_GIVEN DATA_:
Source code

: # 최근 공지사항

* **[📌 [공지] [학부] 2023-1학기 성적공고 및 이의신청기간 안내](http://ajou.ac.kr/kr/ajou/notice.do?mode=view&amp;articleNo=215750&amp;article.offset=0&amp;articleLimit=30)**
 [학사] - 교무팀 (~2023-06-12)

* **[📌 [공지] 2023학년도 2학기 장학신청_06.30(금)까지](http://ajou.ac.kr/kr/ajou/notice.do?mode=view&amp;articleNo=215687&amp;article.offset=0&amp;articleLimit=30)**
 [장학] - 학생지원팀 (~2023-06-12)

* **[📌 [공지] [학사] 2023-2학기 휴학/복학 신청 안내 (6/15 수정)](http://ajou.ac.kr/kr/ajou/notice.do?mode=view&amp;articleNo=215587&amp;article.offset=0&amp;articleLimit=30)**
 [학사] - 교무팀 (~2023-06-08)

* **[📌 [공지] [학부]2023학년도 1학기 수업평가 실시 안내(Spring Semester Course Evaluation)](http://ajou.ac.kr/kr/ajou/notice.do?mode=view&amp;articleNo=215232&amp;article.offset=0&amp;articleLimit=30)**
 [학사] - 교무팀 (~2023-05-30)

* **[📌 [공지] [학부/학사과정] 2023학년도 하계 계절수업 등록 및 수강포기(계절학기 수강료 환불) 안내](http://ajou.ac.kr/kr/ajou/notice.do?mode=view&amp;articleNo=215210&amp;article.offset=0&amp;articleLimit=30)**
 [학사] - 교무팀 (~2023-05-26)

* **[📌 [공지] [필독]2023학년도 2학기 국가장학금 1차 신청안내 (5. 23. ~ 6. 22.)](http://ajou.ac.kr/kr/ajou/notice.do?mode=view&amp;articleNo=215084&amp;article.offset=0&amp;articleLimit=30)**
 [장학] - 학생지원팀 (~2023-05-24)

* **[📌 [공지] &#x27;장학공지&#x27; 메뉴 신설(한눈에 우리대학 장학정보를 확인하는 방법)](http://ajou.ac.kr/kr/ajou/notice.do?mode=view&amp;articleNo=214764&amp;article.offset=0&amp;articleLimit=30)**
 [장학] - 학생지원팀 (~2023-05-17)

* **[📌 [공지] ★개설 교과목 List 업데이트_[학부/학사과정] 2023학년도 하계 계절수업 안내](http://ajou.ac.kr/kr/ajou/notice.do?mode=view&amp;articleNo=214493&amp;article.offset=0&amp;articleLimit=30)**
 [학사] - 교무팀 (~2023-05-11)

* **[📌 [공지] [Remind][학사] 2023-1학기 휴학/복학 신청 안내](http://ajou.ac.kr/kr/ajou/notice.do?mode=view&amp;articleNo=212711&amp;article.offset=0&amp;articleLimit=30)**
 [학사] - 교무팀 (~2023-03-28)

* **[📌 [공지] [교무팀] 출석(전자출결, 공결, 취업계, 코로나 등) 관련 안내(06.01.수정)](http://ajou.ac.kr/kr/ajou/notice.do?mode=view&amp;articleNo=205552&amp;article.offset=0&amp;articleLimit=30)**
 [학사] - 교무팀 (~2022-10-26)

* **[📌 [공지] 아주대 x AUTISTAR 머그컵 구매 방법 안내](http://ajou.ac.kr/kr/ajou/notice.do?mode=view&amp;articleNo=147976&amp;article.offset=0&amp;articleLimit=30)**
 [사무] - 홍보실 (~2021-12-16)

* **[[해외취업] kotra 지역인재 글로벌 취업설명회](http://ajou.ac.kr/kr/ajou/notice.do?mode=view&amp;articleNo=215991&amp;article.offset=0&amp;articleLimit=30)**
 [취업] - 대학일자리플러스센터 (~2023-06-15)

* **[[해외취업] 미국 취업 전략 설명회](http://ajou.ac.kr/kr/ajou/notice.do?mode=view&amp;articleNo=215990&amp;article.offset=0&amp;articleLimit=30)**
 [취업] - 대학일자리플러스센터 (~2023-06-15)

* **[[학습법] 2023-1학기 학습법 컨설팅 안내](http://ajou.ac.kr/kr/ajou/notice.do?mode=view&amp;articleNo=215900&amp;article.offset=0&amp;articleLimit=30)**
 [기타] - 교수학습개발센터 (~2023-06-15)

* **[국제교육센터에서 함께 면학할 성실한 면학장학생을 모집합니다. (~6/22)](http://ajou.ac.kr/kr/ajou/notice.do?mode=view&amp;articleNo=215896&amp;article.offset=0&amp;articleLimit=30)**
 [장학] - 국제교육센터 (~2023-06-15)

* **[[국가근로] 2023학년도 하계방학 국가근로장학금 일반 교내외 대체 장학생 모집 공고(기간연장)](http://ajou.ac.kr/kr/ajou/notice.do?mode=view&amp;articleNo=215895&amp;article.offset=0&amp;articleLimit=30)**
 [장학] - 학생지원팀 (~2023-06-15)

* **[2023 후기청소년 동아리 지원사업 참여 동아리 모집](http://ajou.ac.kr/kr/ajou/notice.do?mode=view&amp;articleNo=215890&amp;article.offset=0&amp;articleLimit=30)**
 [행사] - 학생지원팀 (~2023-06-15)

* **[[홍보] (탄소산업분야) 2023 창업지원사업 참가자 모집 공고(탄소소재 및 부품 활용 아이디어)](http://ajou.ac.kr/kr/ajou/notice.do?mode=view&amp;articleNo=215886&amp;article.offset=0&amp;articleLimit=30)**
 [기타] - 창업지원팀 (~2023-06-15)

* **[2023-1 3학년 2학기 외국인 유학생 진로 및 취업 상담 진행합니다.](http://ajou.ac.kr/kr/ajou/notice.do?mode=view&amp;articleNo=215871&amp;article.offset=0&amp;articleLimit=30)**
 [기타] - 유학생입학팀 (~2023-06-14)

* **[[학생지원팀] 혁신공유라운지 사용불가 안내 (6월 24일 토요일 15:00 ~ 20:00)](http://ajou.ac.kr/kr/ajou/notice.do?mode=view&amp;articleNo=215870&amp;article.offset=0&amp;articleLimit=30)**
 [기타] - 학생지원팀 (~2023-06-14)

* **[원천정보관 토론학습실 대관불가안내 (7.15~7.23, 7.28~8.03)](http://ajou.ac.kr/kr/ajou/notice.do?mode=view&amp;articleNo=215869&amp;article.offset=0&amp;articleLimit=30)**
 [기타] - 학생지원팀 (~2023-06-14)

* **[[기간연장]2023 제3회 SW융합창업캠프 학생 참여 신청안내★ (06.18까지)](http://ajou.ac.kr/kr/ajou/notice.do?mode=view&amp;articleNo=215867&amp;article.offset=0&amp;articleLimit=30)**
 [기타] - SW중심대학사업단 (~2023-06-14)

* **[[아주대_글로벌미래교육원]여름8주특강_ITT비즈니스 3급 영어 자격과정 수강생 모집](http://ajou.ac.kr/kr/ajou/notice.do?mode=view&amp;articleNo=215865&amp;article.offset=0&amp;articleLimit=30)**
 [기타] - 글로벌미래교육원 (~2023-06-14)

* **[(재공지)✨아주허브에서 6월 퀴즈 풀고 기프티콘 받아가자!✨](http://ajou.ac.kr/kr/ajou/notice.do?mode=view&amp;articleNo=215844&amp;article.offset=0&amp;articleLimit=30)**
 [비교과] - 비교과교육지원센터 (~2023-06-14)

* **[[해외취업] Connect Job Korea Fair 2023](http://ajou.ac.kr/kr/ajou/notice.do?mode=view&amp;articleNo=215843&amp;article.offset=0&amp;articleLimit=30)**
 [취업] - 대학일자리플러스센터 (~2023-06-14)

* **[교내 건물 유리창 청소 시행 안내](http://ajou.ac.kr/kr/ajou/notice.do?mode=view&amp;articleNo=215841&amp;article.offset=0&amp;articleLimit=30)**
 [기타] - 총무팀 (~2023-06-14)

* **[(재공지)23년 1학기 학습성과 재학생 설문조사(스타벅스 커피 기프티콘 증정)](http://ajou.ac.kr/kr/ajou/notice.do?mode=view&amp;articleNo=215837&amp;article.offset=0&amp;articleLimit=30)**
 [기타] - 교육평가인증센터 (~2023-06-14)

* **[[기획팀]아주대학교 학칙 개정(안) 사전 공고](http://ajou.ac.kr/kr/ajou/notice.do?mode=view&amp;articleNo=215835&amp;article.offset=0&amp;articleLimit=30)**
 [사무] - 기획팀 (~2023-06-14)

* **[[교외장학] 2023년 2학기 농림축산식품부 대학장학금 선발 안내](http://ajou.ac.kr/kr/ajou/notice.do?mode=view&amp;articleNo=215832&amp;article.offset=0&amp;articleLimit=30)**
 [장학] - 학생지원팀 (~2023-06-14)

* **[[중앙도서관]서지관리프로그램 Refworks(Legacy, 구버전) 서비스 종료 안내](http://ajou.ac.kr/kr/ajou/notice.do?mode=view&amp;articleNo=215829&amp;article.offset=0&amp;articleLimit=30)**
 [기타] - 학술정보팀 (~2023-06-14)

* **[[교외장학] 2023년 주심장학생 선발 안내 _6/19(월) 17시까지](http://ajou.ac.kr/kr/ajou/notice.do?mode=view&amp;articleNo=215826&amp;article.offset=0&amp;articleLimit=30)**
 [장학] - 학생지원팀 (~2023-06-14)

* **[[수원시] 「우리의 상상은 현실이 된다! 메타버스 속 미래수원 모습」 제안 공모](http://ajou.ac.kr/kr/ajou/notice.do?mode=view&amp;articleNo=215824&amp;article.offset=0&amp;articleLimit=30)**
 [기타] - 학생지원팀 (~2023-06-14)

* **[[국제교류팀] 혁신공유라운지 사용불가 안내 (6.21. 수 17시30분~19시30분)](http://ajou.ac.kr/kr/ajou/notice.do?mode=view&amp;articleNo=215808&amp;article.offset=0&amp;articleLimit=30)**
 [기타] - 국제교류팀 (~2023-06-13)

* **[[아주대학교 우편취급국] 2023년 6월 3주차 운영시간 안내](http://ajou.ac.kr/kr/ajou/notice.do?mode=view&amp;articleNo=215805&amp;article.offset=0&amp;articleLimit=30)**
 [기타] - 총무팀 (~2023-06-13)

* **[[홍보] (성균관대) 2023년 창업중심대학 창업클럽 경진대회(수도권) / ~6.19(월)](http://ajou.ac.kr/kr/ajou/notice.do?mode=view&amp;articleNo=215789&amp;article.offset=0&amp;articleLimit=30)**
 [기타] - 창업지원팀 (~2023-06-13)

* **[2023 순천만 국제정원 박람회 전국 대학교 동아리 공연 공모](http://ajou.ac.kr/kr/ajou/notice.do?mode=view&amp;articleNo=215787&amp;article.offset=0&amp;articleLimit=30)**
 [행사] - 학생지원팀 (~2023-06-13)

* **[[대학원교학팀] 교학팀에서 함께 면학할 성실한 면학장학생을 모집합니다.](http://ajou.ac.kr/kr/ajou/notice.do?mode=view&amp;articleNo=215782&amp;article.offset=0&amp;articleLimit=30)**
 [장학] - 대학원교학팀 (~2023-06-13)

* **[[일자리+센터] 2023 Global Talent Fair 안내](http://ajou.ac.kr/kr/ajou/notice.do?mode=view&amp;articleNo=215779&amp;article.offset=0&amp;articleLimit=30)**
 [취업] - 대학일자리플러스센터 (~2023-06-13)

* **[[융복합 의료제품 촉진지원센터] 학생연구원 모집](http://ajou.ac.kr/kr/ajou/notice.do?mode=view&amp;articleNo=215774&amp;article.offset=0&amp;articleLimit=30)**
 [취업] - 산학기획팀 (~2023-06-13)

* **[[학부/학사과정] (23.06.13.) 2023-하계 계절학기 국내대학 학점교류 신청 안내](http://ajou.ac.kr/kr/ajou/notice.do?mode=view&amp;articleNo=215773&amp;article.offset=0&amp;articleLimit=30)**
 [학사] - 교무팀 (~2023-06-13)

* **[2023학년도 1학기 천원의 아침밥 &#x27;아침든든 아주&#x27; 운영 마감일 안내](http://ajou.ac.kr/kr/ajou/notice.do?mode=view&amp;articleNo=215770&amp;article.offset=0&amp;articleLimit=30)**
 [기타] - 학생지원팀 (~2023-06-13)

_TASK GOAL_:
Please give an exact copy of the lines above, beginning with the line containing "(성균관대) 2023년 창업중심대학" and running through the line containing "[행사] - 학생지원팀 (~2023-06-13)", and of no other lines.

_FINAL ANSWER_:
* **[[홍보] (성균관대) 2023년 창업중심대학 창업클럽 경진대회(수도권) / ~6.19(월)](http://ajou.ac.kr/kr/ajou/notice.do?mode=view&amp;articleNo=215789&amp;article.offset=0&amp;articleLimit=30)**
 [기타] - 창업지원팀 (~2023-06-13)

* **[2023 순천만 국제정원 박람회 전국 대학교 동아리 공연 공모](http://ajou.ac.kr/kr/ajou/notice.do?mode=view&amp;articleNo=215787&amp;article.offset=0&amp;articleLimit=30)**
 [행사] - 학생지원팀 (~2023-06-13)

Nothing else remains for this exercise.